# [Task description]
Extract precisely the lines of the entries below, from the first line through the line containing "- **Inconsistent UI".

# [Records for this task]

= = = = = = =

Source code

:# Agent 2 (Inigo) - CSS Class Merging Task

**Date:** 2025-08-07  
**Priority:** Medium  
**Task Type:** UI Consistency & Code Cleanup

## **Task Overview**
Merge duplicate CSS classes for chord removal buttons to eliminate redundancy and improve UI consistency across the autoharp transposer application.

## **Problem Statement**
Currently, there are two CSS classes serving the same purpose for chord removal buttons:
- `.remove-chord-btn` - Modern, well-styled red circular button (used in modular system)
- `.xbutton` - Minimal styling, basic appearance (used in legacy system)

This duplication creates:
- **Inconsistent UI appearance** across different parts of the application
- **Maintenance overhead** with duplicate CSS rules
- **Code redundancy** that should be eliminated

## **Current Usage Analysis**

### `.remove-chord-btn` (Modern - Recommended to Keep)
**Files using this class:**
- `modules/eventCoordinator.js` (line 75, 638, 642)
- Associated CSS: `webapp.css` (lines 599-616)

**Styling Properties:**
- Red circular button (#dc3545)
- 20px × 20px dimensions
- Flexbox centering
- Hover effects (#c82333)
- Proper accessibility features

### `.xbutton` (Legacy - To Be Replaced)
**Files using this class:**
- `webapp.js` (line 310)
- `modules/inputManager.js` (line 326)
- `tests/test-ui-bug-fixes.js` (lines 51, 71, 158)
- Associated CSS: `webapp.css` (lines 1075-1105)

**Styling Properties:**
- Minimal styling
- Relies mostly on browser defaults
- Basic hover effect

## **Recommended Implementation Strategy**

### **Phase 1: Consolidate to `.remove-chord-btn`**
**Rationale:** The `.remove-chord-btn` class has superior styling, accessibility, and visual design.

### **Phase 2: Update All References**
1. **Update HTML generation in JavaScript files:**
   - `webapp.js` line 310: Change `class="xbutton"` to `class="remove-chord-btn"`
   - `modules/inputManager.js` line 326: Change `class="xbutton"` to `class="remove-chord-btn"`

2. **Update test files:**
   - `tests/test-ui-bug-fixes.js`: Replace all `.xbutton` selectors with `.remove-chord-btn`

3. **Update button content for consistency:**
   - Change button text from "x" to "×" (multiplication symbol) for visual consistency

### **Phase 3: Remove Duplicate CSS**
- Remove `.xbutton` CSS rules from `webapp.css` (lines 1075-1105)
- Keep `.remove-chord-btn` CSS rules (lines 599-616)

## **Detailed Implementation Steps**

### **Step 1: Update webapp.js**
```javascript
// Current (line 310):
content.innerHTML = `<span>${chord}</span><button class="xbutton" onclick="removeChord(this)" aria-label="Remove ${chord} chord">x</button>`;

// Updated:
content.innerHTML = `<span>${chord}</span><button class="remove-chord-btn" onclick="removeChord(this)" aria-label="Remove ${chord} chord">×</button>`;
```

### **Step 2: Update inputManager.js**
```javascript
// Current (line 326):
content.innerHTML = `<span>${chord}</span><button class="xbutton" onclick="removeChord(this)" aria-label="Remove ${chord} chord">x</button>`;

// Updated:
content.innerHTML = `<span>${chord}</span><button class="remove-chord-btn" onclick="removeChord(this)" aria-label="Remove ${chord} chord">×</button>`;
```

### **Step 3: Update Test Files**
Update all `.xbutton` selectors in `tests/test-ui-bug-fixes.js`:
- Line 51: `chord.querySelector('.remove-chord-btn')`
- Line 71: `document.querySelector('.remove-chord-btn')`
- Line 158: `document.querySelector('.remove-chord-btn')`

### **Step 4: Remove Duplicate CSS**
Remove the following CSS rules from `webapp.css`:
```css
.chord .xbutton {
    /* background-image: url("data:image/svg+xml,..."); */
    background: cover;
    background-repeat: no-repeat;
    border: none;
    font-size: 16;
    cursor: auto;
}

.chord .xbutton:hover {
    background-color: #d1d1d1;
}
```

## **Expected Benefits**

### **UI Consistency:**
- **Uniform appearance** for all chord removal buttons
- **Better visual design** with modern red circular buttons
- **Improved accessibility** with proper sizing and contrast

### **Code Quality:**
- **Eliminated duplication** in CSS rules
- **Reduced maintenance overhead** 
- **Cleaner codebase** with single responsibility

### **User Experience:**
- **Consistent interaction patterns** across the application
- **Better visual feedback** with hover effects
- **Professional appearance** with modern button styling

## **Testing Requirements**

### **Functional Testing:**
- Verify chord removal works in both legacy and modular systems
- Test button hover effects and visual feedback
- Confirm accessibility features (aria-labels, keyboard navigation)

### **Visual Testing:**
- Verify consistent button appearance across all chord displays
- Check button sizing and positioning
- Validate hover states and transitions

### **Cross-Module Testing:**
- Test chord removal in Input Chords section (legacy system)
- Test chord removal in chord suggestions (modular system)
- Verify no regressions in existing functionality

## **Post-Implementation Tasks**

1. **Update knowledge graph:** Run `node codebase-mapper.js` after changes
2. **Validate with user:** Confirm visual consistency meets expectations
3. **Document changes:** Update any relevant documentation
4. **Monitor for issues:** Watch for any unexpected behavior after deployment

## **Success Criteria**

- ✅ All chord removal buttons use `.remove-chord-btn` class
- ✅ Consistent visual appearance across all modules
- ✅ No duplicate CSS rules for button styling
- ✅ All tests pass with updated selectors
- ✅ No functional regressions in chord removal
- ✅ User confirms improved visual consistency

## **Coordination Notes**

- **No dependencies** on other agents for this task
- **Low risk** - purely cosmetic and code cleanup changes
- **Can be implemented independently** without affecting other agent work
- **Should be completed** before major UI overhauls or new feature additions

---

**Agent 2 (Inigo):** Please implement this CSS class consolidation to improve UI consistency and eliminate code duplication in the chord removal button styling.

= = = = = = =

# [Output of the exercise]
Source code

:# Agent 2 (Inigo) - CSS Class Merging Task

**Date:** 2025-08-07  
**Priority:** Medium  
**Task Type:** UI Consistency & Code Cleanup

## **Task Overview**
Merge duplicate CSS classes for chord removal buttons to eliminate redundancy and improve UI consistency across the autoharp transposer application.

## **Problem Statement**
Currently, there are two CSS classes serving the same purpose for chord removal buttons:
- `.remove-chord-btn` - Modern, well-styled red circular button (used in modular system)
- `.xbutton` - Minimal styling, basic appearance (used in legacy system)

This duplication creates:
- **Inconsistent UI appearance** across different parts of the application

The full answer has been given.